• WORK REQUEST: Print, word for word, the opening line of the data below and every line after it through the line that contains "24.222.102.232:Canada: [ovpn config](vpn/24_222_102_232.ovpn)", but not the pictures.

[Plain-text document sources]

----

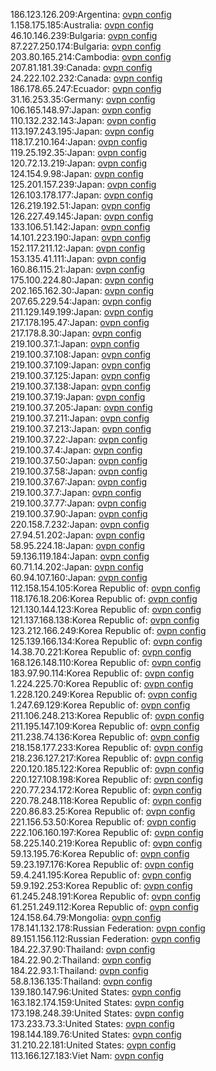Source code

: 186.123.126.209:Argentina: [ovpn config](vpn/186_123_126_209.ovpn)  
1.158.175.185:Australia: [ovpn config](vpn/1_158_175_185.ovpn)  
46.10.146.239:Bulgaria: [ovpn config](vpn/46_10_146_239.ovpn)  
87.227.250.174:Bulgaria: [ovpn config](vpn/87_227_250_174.ovpn)  
203.80.165.214:Cambodia: [ovpn config](vpn/203_80_165_214.ovpn)  
207.81.181.39:Canada: [ovpn config](vpn/207_81_181_39.ovpn)  
24.222.102.232:Canada: [ovpn config](vpn/24_222_102_232.ovpn)  
186.178.65.247:Ecuador: [ovpn config](vpn/186_178_65_247.ovpn)  
31.16.253.35:Germany: [ovpn config](vpn/31_16_253_35.ovpn)  
106.165.148.97:Japan: [ovpn config](vpn/106_165_148_97.ovpn)  
110.132.232.143:Japan: [ovpn config](vpn/110_132_232_143.ovpn)  
113.197.243.195:Japan: [ovpn config](vpn/113_197_243_195.ovpn)  
118.17.210.164:Japan: [ovpn config](vpn/118_17_210_164.ovpn)  
119.25.192.35:Japan: [ovpn config](vpn/119_25_192_35.ovpn)  
120.72.13.219:Japan: [ovpn config](vpn/120_72_13_219.ovpn)  
124.154.9.98:Japan: [ovpn config](vpn/124_154_9_98.ovpn)  
125.201.157.239:Japan: [ovpn config](vpn/125_201_157_239.ovpn)  
126.103.178.177:Japan: [ovpn config](vpn/126_103_178_177.ovpn)  
126.219.192.51:Japan: [ovpn config](vpn/126_219_192_51.ovpn)  
126.227.49.145:Japan: [ovpn config](vpn/126_227_49_145.ovpn)  
133.106.51.142:Japan: [ovpn config](vpn/133_106_51_142.ovpn)  
14.101.223.190:Japan: [ovpn config](vpn/14_101_223_190.ovpn)  
152.117.211.12:Japan: [ovpn config](vpn/152_117_211_12.ovpn)  
153.135.41.111:Japan: [ovpn config](vpn/153_135_41_111.ovpn)  
160.86.115.21:Japan: [ovpn config](vpn/160_86_115_21.ovpn)  
175.100.224.80:Japan: [ovpn config](vpn/175_100_224_80.ovpn)  
202.165.162.30:Japan: [ovpn config](vpn/202_165_162_30.ovpn)  
207.65.229.54:Japan: [ovpn config](vpn/207_65_229_54.ovpn)  
211.129.149.199:Japan: [ovpn config](vpn/211_129_149_199.ovpn)  
217.178.195.47:Japan: [ovpn config](vpn/217_178_195_47.ovpn)  
217.178.8.30:Japan: [ovpn config](vpn/217_178_8_30.ovpn)  
219.100.37.1:Japan: [ovpn config](vpn/219_100_37_1.ovpn)  
219.100.37.108:Japan: [ovpn config](vpn/219_100_37_108.ovpn)  
219.100.37.109:Japan: [ovpn config](vpn/219_100_37_109.ovpn)  
219.100.37.125:Japan: [ovpn config](vpn/219_100_37_125.ovpn)  
219.100.37.138:Japan: [ovpn config](vpn/219_100_37_138.ovpn)  
219.100.37.19:Japan: [ovpn config](vpn/219_100_37_19.ovpn)  
219.100.37.205:Japan: [ovpn config](vpn/219_100_37_205.ovpn)  
219.100.37.211:Japan: [ovpn config](vpn/219_100_37_211.ovpn)  
219.100.37.213:Japan: [ovpn config](vpn/219_100_37_213.ovpn)  
219.100.37.22:Japan: [ovpn config](vpn/219_100_37_22.ovpn)  
219.100.37.4:Japan: [ovpn config](vpn/219_100_37_4.ovpn)  
219.100.37.50:Japan: [ovpn config](vpn/219_100_37_50.ovpn)  
219.100.37.58:Japan: [ovpn config](vpn/219_100_37_58.ovpn)  
219.100.37.67:Japan: [ovpn config](vpn/219_100_37_67.ovpn)  
219.100.37.7:Japan: [ovpn config](vpn/219_100_37_7.ovpn)  
219.100.37.77:Japan: [ovpn config](vpn/219_100_37_77.ovpn)  
219.100.37.90:Japan: [ovpn config](vpn/219_100_37_90.ovpn)  
220.158.7.232:Japan: [ovpn config](vpn/220_158_7_232.ovpn)  
27.94.51.202:Japan: [ovpn config](vpn/27_94_51_202.ovpn)  
58.95.224.18:Japan: [ovpn config](vpn/58_95_224_18.ovpn)  
59.136.119.184:Japan: [ovpn config](vpn/59_136_119_184.ovpn)  
60.71.14.202:Japan: [ovpn config](vpn/60_71_14_202.ovpn)  
60.94.107.160:Japan: [ovpn config](vpn/60_94_107_160.ovpn)  
112.158.154.105:Korea Republic of: [ovpn config](vpn/112_158_154_105.ovpn)  
118.176.18.206:Korea Republic of: [ovpn config](vpn/118_176_18_206.ovpn)  
121.130.144.123:Korea Republic of: [ovpn config](vpn/121_130_144_123.ovpn)  
121.137.168.138:Korea Republic of: [ovpn config](vpn/121_137_168_138.ovpn)  
123.212.166.249:Korea Republic of: [ovpn config](vpn/123_212_166_249.ovpn)  
125.139.166.134:Korea Republic of: [ovpn config](vpn/125_139_166_134.ovpn)  
14.38.70.221:Korea Republic of: [ovpn config](vpn/14_38_70_221.ovpn)  
168.126.148.110:Korea Republic of: [ovpn config](vpn/168_126_148_110.ovpn)  
183.97.90.114:Korea Republic of: [ovpn config](vpn/183_97_90_114.ovpn)  
1.224.225.70:Korea Republic of: [ovpn config](vpn/1_224_225_70.ovpn)  
1.228.120.249:Korea Republic of: [ovpn config](vpn/1_228_120_249.ovpn)  
1.247.69.129:Korea Republic of: [ovpn config](vpn/1_247_69_129.ovpn)  
211.106.248.213:Korea Republic of: [ovpn config](vpn/211_106_248_213.ovpn)  
211.195.147.109:Korea Republic of: [ovpn config](vpn/211_195_147_109.ovpn)  
211.238.74.136:Korea Republic of: [ovpn config](vpn/211_238_74_136.ovpn)  
218.158.177.233:Korea Republic of: [ovpn config](vpn/218_158_177_233.ovpn)  
218.236.127.217:Korea Republic of: [ovpn config](vpn/218_236_127_217.ovpn)  
220.120.185.122:Korea Republic of: [ovpn config](vpn/220_120_185_122.ovpn)  
220.127.108.198:Korea Republic of: [ovpn config](vpn/220_127_108_198.ovpn)  
220.77.234.172:Korea Republic of: [ovpn config](vpn/220_77_234_172.ovpn)  
220.78.248.118:Korea Republic of: [ovpn config](vpn/220_78_248_118.ovpn)  
220.86.83.25:Korea Republic of: [ovpn config](vpn/220_86_83_25.ovpn)  
221.156.53.50:Korea Republic of: [ovpn config](vpn/221_156_53_50.ovpn)  
222.106.160.197:Korea Republic of: [ovpn config](vpn/222_106_160_197.ovpn)  
58.225.140.219:Korea Republic of: [ovpn config](vpn/58_225_140_219.ovpn)  
59.13.195.76:Korea Republic of: [ovpn config](vpn/59_13_195_76.ovpn)  
59.23.197.176:Korea Republic of: [ovpn config](vpn/59_23_197_176.ovpn)  
59.4.241.195:Korea Republic of: [ovpn config](vpn/59_4_241_195.ovpn)  
59.9.192.253:Korea Republic of: [ovpn config](vpn/59_9_192_253.ovpn)  
61.245.248.191:Korea Republic of: [ovpn config](vpn/61_245_248_191.ovpn)  
61.251.249.112:Korea Republic of: [ovpn config](vpn/61_251_249_112.ovpn)  
124.158.64.79:Mongolia: [ovpn config](vpn/124_158_64_79.ovpn)  
178.141.132.178:Russian Federation: [ovpn config](vpn/178_141_132_178.ovpn)  
89.151.156.112:Russian Federation: [ovpn config](vpn/89_151_156_112.ovpn)  
184.22.37.90:Thailand: [ovpn config](vpn/184_22_37_90.ovpn)  
184.22.90.2:Thailand: [ovpn config](vpn/184_22_90_2.ovpn)  
184.22.93.1:Thailand: [ovpn config](vpn/184_22_93_1.ovpn)  
58.8.136.135:Thailand: [ovpn config](vpn/58_8_136_135.ovpn)  
139.180.147.96:United States: [ovpn config](vpn/139_180_147_96.ovpn)  
163.182.174.159:United States: [ovpn config](vpn/163_182_174_159.ovpn)  
173.198.248.39:United States: [ovpn config](vpn/173_198_248_39.ovpn)  
173.233.73.3:United States: [ovpn config](vpn/173_233_73_3.ovpn)  
198.144.189.76:United States: [ovpn config](vpn/198_144_189_76.ovpn)  
31.210.22.181:United States: [ovpn config](vpn/31_210_22_181.ovpn)  
113.166.127.183:Viet Nam: [ovpn config](vpn/113_166_127_183.ovpn)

----

• REPLY:
Source code

: 186.123.126.209:Argentina: [ovpn config](vpn/186_123_126_209.ovpn)  
1.158.175.185:Australia: [ovpn config](vpn/1_158_175_185.ovpn)  
46.10.146.239:Bulgaria: [ovpn config](vpn/46_10_146_239.ovpn)  
87.227.250.174:Bulgaria: [ovpn config](vpn/87_227_250_174.ovpn)  
203.80.165.214:Cambodia: [ovpn config](vpn/203_80_165_214.ovpn)  
207.81.181.39:Canada: [ovpn config](vpn/207_81_181_39.ovpn)  
24.222.102.232:Canada: [ovpn config](vpn/24_222_102_232.ovpn)  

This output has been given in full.